On Sunday, after 3 months of work Leslie and I finally made
the Paktahn 0.8.2 release. For all intents and purposes, the wait was worth it. A lot of new features and fixed bugs are present but there is still so much on
my Paktahn.todo list. And of course
there are bugs to fix. It's hard to explain why I'm so invested in Paktahn. Part of it is the work I've put in to date, part of it is how pleasant it's been working with Leslie and how much I've learned. Another large part is that there is great joy in having written some part of my day to day software and having a (relatively) deep understanding of it. It's kind of silly because
AUR Helpers are a dime a dozen (or two dozen) but I'm still having fun.

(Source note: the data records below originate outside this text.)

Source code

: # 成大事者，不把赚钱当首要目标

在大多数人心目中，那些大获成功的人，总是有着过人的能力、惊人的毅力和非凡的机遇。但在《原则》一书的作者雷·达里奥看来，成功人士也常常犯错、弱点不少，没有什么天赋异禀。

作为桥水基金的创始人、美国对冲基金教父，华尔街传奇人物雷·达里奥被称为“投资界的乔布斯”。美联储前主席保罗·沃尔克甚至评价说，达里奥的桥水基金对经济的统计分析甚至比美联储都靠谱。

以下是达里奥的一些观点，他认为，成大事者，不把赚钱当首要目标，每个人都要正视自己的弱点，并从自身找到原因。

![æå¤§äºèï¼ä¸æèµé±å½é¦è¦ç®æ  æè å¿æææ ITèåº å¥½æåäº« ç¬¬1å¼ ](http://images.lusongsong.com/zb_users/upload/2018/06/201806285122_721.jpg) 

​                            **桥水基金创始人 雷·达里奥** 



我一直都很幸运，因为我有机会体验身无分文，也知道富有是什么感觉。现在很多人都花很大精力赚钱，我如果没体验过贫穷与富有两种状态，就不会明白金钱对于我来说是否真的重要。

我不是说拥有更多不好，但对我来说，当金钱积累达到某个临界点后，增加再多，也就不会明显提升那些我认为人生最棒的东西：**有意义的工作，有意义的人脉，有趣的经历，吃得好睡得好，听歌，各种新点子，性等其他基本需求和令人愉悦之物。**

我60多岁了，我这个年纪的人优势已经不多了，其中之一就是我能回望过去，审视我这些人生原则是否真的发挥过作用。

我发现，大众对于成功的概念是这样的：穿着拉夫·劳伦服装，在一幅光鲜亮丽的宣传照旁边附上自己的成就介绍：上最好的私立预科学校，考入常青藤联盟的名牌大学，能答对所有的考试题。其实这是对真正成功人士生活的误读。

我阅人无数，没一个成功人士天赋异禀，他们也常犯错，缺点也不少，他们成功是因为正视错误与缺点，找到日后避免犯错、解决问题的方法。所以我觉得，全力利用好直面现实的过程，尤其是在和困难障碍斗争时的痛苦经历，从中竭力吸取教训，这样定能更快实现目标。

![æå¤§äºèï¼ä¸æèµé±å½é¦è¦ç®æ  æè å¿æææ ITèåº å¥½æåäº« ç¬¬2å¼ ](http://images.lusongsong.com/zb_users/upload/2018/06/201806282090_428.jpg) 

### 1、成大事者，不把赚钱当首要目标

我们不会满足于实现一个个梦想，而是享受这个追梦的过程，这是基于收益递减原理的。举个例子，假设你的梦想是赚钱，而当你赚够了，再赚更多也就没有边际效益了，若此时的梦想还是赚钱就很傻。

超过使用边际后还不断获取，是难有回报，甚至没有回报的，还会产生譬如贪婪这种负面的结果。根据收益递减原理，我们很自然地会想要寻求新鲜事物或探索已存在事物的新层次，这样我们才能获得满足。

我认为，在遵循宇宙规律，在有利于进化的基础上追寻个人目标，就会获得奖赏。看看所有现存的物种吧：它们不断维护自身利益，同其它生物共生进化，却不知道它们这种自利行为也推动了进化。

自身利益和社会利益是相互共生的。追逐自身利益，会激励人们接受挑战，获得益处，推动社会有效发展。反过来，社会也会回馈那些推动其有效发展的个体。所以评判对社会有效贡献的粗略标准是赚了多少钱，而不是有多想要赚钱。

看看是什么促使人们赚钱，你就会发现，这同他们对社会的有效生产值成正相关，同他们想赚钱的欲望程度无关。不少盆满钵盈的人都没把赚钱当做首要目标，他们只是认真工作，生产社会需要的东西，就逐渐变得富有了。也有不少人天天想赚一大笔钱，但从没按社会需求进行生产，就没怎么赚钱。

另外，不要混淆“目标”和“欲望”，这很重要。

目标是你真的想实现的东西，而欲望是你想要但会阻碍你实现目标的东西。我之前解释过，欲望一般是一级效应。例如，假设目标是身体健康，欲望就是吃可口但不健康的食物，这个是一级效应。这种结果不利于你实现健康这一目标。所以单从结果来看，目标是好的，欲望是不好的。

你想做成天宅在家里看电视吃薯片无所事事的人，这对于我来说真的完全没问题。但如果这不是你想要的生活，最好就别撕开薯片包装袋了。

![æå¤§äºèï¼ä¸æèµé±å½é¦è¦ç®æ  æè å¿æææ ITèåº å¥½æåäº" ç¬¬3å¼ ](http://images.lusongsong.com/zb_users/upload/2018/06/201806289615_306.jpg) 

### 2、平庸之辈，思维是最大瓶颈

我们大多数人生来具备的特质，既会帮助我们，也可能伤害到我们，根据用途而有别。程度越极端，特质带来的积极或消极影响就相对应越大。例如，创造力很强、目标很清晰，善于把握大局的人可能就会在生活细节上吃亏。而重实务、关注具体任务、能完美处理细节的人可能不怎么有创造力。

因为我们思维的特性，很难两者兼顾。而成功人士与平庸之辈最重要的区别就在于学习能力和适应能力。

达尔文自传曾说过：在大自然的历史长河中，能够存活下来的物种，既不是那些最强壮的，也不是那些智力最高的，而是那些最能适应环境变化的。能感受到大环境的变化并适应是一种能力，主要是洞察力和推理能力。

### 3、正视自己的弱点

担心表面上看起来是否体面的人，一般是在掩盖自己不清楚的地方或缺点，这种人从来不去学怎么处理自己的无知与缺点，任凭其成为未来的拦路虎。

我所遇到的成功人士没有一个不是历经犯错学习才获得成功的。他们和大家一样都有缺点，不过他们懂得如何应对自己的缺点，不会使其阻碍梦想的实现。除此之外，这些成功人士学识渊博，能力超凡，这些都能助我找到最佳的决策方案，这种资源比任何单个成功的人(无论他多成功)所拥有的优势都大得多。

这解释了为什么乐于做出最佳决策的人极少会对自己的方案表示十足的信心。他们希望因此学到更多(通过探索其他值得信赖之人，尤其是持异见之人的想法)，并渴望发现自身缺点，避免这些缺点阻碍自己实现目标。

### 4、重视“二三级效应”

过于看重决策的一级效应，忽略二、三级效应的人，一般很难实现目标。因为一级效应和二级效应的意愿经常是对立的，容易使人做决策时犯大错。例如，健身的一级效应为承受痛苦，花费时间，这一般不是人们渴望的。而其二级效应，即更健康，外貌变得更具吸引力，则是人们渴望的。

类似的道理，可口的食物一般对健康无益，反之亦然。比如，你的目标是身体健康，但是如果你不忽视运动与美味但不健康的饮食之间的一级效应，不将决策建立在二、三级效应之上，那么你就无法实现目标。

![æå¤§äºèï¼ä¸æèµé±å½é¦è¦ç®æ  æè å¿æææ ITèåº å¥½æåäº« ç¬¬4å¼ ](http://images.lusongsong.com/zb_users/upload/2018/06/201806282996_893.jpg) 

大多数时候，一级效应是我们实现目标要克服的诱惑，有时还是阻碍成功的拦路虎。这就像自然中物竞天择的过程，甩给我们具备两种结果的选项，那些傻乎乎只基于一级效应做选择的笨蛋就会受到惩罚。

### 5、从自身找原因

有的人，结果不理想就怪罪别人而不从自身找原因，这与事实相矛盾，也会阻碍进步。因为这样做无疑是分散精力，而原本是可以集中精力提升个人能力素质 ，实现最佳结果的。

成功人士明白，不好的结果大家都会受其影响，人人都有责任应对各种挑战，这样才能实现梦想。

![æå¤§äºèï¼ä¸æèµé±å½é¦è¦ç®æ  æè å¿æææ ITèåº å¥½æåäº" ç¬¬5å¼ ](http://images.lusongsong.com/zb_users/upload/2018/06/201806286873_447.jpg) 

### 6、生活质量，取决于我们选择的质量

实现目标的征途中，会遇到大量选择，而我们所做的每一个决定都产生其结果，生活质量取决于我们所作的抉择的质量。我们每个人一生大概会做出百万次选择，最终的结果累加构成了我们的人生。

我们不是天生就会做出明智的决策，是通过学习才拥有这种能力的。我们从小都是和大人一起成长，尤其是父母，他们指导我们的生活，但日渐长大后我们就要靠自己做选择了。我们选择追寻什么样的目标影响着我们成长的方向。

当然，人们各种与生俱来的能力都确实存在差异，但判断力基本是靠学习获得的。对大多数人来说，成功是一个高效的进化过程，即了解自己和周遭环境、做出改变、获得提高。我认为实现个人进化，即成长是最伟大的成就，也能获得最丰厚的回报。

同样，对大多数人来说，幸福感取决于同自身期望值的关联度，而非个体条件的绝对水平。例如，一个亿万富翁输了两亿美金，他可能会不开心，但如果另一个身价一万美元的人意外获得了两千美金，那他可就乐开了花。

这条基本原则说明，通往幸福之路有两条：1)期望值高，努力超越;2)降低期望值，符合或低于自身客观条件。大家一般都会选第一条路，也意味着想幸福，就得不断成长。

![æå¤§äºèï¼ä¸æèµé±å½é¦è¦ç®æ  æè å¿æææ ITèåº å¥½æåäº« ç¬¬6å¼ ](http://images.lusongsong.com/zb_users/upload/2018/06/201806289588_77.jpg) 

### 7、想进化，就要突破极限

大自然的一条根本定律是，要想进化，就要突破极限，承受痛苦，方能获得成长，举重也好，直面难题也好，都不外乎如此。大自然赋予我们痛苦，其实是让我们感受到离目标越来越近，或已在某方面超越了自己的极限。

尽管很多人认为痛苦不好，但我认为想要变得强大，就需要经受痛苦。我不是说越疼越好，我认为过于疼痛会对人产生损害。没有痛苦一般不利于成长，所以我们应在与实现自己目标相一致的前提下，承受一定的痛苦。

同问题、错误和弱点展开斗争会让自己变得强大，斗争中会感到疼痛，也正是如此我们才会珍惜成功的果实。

The Paktahn release was not without some drama though. Almost immediately after the release I started having odd issues building paktahn with sbcl. The resulting executable would exit as soon as you ran it complaining of a fatal error and a lost gc invariant. Not what you want to see. The bad thing was the error was intermittent and I couldn't isolate the cause. I had issues with it in my old archlinux install as well as the new one, with old and current checkouts of my code and with a checkout of Leslie's tree. I'm pretty sure I tried it with a fresh, recompiled sbcl and also tried removing all fasls and recompiling. I got very confused in the course of all that trying to figure out what happened. I should've been taking notes. At this juncture, it builds fine again and I can't get it to act up. :( Ah, well. At least I can get back to developing. It certainly gives me some impetus to finish
the CCL port I started Dec 28th.
So on to school this semester. I'm interning at a company called Kloudshare and have begun work on open sourcing a portion of their code. It's good fun and I hope to have more to share on that note very shortly. The administrative person I spoke with before break failed to get the internship registered in SPSU's system though so I spent a good deal of Tuesday getting that worked out with her. Then I had the unpleasant experience of learning that online courses are *substantially* more expensive than offline ones. Apparently, the state doesn't subsidize them because they can be taken advantage of by anyone or something like that. In my case, I was just trying to avoid an hour and a half commute both ways and try to find more time to code. I guess you really can't have it all. Now I have to jump through more financial aid hoops. Joy.
Soon I hope to have some code to show here. Maybe I'll spend 10 minutes and just throw my dotfiles up on github for the hell of it tomorrow. Other than that...I miss long form writing, poetry, essays...but my focus is elsewhere. Plus I'm tired. The rest will have to wait for another day.